Kagerō has been a central clan for most of vanguard's history, but despite a large card pool much of their meta focus has centred around a single character - Dragonic Overlord. Frequently the clan has received new support focussed on different units, only for some form of Overlord to come along and overshadow everything else. The first occurrence of this was in set 11, which introduced the Seal Dragons. Based on the anti-interceptor Seal Dragon, Blockade, the subclan had a wider focus on the opponent having grade 2 units, with various skills reliant on opponents having grade 2 units coupled with cheap retires which gave the opponent the chance to call out grade 2's in place of them. Unfortunately, the subclan was overshadowed from the outset by the (non-Seal Dragon) breakride pairing better with Overlord, then by Nouvelle and Dauntless Reverse, before Overlord got more support at the end of the season. Odd bits of support made the deck more practical, but nothing really caught up to the power jump legion and stride provided - until they received their own stride, in Helldeity Seal Dragon, Crossorigin.

Thus dragons became good guys.
Crossorigin fits the mould of several of the GR units from the latest Fighter's Collection, flipping any G unit face up to activate a skill which becomes more effective the more copies of itself you have face-up (unlike some others, however, he doesn't need any copies of himself to have some effect). When his skill is activated and you have a Seal Dragon in the heart, he retires an opponent's rear-guard for each face-up copy in the G zone. He then forces the opponent to reveal four cards from the top of their deck and for each card retired call a grade 2 from those four, and then if the opponent has two grade 2 units he gains a critical.

First thing to note: The critical can be gained on the first stride, which is rather unusual - many strides can't gain any criticals until the second stride, allowing Helldeity to put some early pressure, especially if the opponent called a lot of cards early. The second part is that you only check 4 card from the opponent's deck regardless of how many units were retired, which means that the more units you retire, the less likely your opponent is to be able to replace them. Finally, the grade 2 calls are forced. Most Seal Dragon calls are optional, allowing the opponent to take the -1 to avoid some of the more devastating effects, however Helldeity demands those cards are called, even if the opponent would rather not call them.

Overall, Helldeity is a brutal card - highly threatening from the start, and capable of doing a lot of damage to the opponent's field - but it needs a Seal Dragon in the heart, which means we're going to need some grade 3 Seal Dragons. The original Seal Dragon, Blockade is a card long past it's prime, and can be ignored unless it's in your personal all-time favourite card list or something. It's crossride, Hellfire Seal Dragon, Blockade Inferno, was the deck's original ace.

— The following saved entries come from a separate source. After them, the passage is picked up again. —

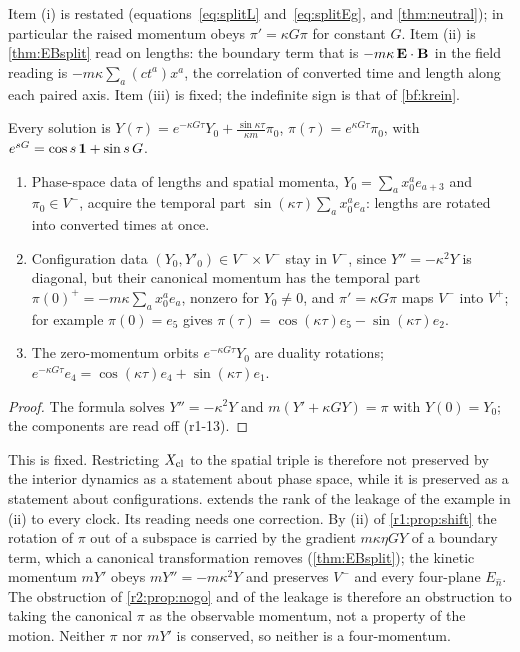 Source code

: Item (i) is restated (equations~\eqref{eq:splitL} and~\eqref{eq:splitEg}, and \cref{thm:neutral}); in particular the
raised momentum obeys $\pi'=\kappa G\pi$ for constant $G$. Item (ii) is \cref{thm:EBsplit} read on lengths: the
boundary term that is $-m\kappa\,\bE\cdot\bB$ in the field reading is $-m\kappa\sum_a(ct^a)x^a$, the correlation of converted time and
length along each paired axis. Item (iii) is fixed; the indefinite sign is that of \cref{bf:krein}.

\begin{proposition}
\label{r1:prop:mix}
Every solution is $Y(\tau)=e^{-\kappa G\tau}Y_0+\frac{\sin\kappa\tau}{\kappa m}\pi_0$, $\pi(\tau)=e^{\kappa G\tau}\pi_0$, with
$e^{sG}=\cos s\,\id+\sin s\,G$.
\begin{enumerate}[label=(\roman*),leftmargin=2.2em]
\item Phase-space data of lengths and spatial momenta, $Y_0=\sum_ax_0^ae_{a+3}$ and $\pi_0\in V^-$, acquire the temporal part
$\sin(\kappa\tau)\sum_ax_0^ae_a$: lengths are rotated into converted times at once.
\item Configuration data $(Y_0,Y'_0)\in V^-\times V^-$ stay in $V^-$, since $Y''=-\kappa^2Y$ is diagonal, but their canonical momentum
has the temporal part $\pi(0)^+=-m\kappa\sum_ax^a_0e_a$, nonzero for $Y_0\neq0$, and $\pi'=\kappa G\pi$ maps $V^-$ into $V^+$; for example
$\pi(0)=e_5$ gives
$\pi(\tau)=\cos(\kappa\tau)e_5-\sin(\kappa\tau)e_2$.
\item The zero-momentum orbits $e^{-\kappa G\tau}Y_0$ are duality rotations; $e^{-\kappa G\tau}e_4=\cos(\kappa\tau)e_4+\sin(\kappa\tau)e_1$.
\end{enumerate}
\end{proposition}

\begin{proof}
The formula solves $Y''=-\kappa^2Y$ and $m(Y'+\kappa GY)=\pi$ with $Y(0)=Y_0$; the components are read off (r1-13).
\end{proof}

This is fixed. Restricting $X_{\rm cl}$ to the spatial triple is therefore not preserved by the interior dynamics as a statement about phase
space, while it is preserved as a statement about configurations.  extends the rank of the leakage of the example in (ii) to every clock. Its reading needs one correction. By (ii) of \cref{r1:prop:shift} the rotation of $\pi$ out of a subspace
is carried by the gradient $m\kappa\eta GY$ of a boundary term, which a canonical transformation removes (\cref{thm:EBsplit}); the
kinetic momentum $mY'$ obeys $mY''=-m\kappa^2Y$ and preserves $V^-$ and every four-plane $E_{\hat n}$. The obstruction of \cref{r2:prop:nogo} and of the leakage is therefore an obstruction to taking the canonical $\pi$ as the observable momentum, not a property of the
motion. Neither $\pi$ nor $mY'$ is conserved, so neither is a four-momentum.

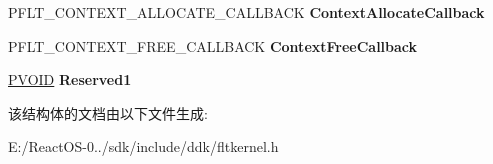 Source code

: \begin{DoxyCompactItemize}
P\+F\+L\+T\+\_\+\+C\+O\+N\+T\+E\+X\+T\+\_\+\+A\+L\+L\+O\+C\+A\+T\+E\+\_\+\+C\+A\+L\+L\+B\+A\+CK {\bfseries Context\+Allocate\+Callback}
\item 
\mbox{\label{struct___f_l_t___c_o_n_t_e_x_t___r_e_g_i_s_t_r_a_t_i_o_n_aa25a40373128164d4391db4211100c16}} 
P\+F\+L\+T\+\_\+\+C\+O\+N\+T\+E\+X\+T\+\_\+\+F\+R\+E\+E\+\_\+\+C\+A\+L\+L\+B\+A\+CK {\bfseries Context\+Free\+Callback}
\item 
\mbox{\label{struct___f_l_t___c_o_n_t_e_x_t___r_e_g_i_s_t_r_a_t_i_o_n_a8f2a461fa4458d2ed2ce3ac720ac77f0}} 
\hyperlink{interfacevoid}{P\+V\+O\+ID} {\bfseries Reserved1}
\end{DoxyCompactItemize}


该结构体的文档由以下文件生成\+:\begin{DoxyCompactItemize}
\item 
E\+:/\+React\+O\+S-\/0../sdk/include/ddk/fltkernel.\+h\end{DoxyCompactItemize}
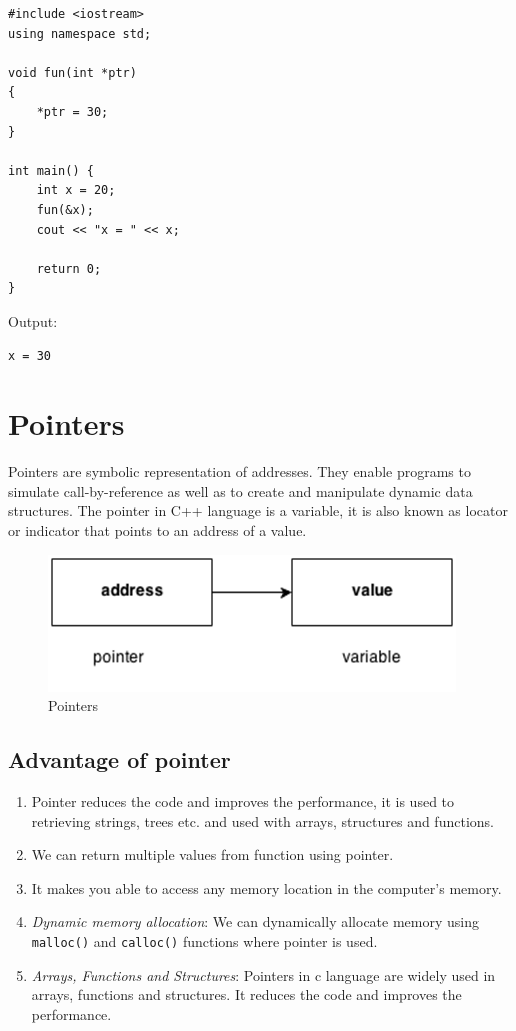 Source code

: \documentclass{book}
\begin{document}
\begin{lstlisting}
#include <iostream>
using namespace std;

void fun(int *ptr)
{
	*ptr = 30;
}

int main() {
	int x = 20;
	fun(&x);
	cout << "x = " << x;
	
	return 0;
}

\end{lstlisting}

Output:

\begin{verbatim}
x = 30
\end{verbatim}


\section{Pointers}

Pointers are symbolic representation of addresses. They enable programs to simulate call-by-reference as well as to create and manipulate dynamic data structures. The pointer in C++ language is a variable, it is also known as locator or indicator that points to an address of a value.

\begin{figure}[h]
\includegraphics[width=\columnwidth]{pointers}%
\caption{Pointers}%
\label{}%
\end{figure}

\subsection{Advantage of pointer}

\begin{enumerate}
	\item Pointer reduces the code and improves the performance, it is used to retrieving strings, trees etc. and used with arrays, structures and functions.

\item We can return multiple values from function using pointer.
\item It makes you able to access any memory location in the computer's memory.
\item  \textit{Dynamic memory allocation}: We can dynamically allocate memory using \texttt{malloc()} and \texttt{calloc()} functions where pointer is used.
	\item \textit{Arrays, Functions and Structures}: Pointers in c language are widely used in arrays, functions and structures. It reduces the code and improves the performance.
\end{enumerate}
\end{document}
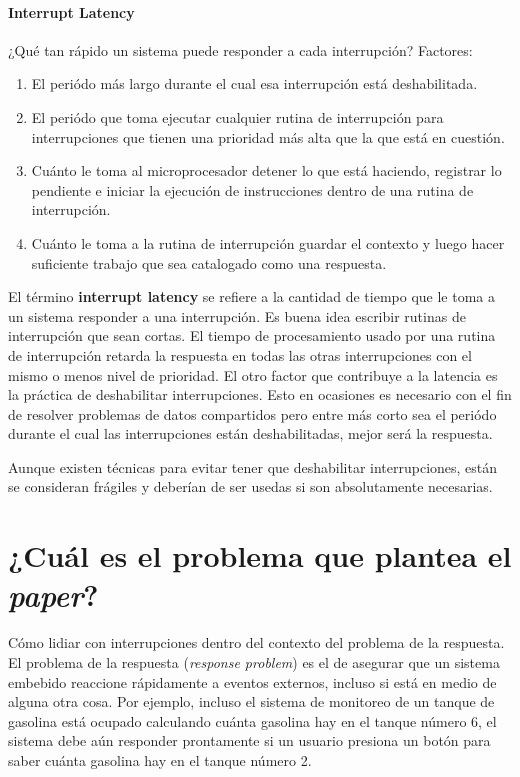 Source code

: \paragraph{\textnormal{\textbf{Interrupt Latency}}}
¿Qué tan rápido un sistema puede responder a cada interrupción? Factores:
\begin{enumerate}
    \item El periódo más largo durante el cual esa interrupción está deshabilitada.
    \item El periódo que toma ejecutar cualquier rutina de interrupción para interrupciones que tienen una prioridad más alta que la que está en cuestión.
    \item Cuánto le toma al microprocesador detener lo que está haciendo, registrar lo pendiente e iniciar la ejecución de instrucciones dentro de una rutina de interrupción.
    \item Cuánto le toma a la rutina de interrupción guardar el contexto y luego hacer suficiente trabajo que sea catalogado como una respuesta.
\end{enumerate}

El término \textbf{interrupt latency} se refiere a la cantidad de tiempo que le toma a un sistema responder a una interrupción. Es buena idea escribir rutinas de interrupción que sean cortas. El tiempo de procesamiento usado por una rutina de interrupción retarda la respuesta en todas las otras interrupciones con el mismo o menos nivel de prioridad. El otro factor que contribuye a la latencia es la práctica de deshabilitar interrupciones. Esto en ocasiones es necesario con el fin de resolver problemas de datos compartidos pero entre más corto sea el periódo durante el cual las interrupciones están deshabilitadas, mejor será la respuesta. 

Aunque existen técnicas para evitar tener que deshabilitar interrupciones, están se consideran frágiles y deberían de ser usedas si son absolutamente necesarias.


\section{¿Cuál es el problema que plantea el \textit{paper}?}
Cómo lidiar con interrupciones dentro del contexto del problema de la respuesta. El problema de la respuesta (\textit{response problem}) es el de asegurar que un sistema embebido reaccione rápidamente a eventos externos, incluso si está en medio de alguna otra cosa. Por ejemplo, incluso el sistema de monitoreo de un tanque de gasolina está ocupado calculando cuánta gasolina hay en el tanque número 6, el sistema debe aún responder prontamente si un usuario presiona un botón para saber cuánta gasolina hay en el tanque número 2.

Intended to wipe out all those grade 2's you called, it's skill is still cost-effective if the opponent has multiple grade 2's - and between your forced calls and stride making grade 3's less likely to be called as attackers multiple grade 2's aren't that unlikely for most opponents to have. 

Seal Dragon, Georgette was part of the Lock Break campaign, and besides a secondary skill which has limited utility in evading Link Joker it's limit break is a 5000 power boost for each of the opponent's grade 2 rear-guards, with a bonus critical if they have two or more. With the critical, Georgette acts as a smaller Crossorigin, and one which doesn't need a grade 3 opponent - a helpful tool to fight off decks stalling at grade 2. The last grade 3 of relevance is Hellfire Seal Dragon, Weathercloth, a break ride granting 2 free retires and a single top 4 check for grade 2s to replace them. Stride helps break rides quite a bit - despite the conflict in grade 3 usage strides allow break ride decks to do more whilst setting up - and Crossorigin will put in work until you're ready to ride Blocade Inferno or Georgette.

The rear-guards which pull out your opponent's grade 2's require seal dragon counter blasts, as does Blocade Inferno, which means a seal dragon deck will probably be mostly Seal Dragons. This isn't all bad - classic 10k and 12k attackers allow for early game pressure, and the deck has enough triggers for it. The only non-Seal Dragons that might be needed are the Stride Fodder and the G era Perfect Guard, and possibly 1 set of triggers, depending on your ratios. As an alternative, Georgette/Weathercloth could potentially use generic Kagerō support instead. Whilst this setup may make Gorgette a little harder to pull off, Helldeity can cover for it a lot of the time, and getting away from the subclan gives a whole other card pool to work with.

Crossorigin probably isn't going to make Seal Dragons a meta deck by itself, but it will give them a much-needed boost, and hopefully get some more Kagerō players running something other than yet another Overlord deck - well, until the next wave of Overlord support (announced the day before this article went live) gets released.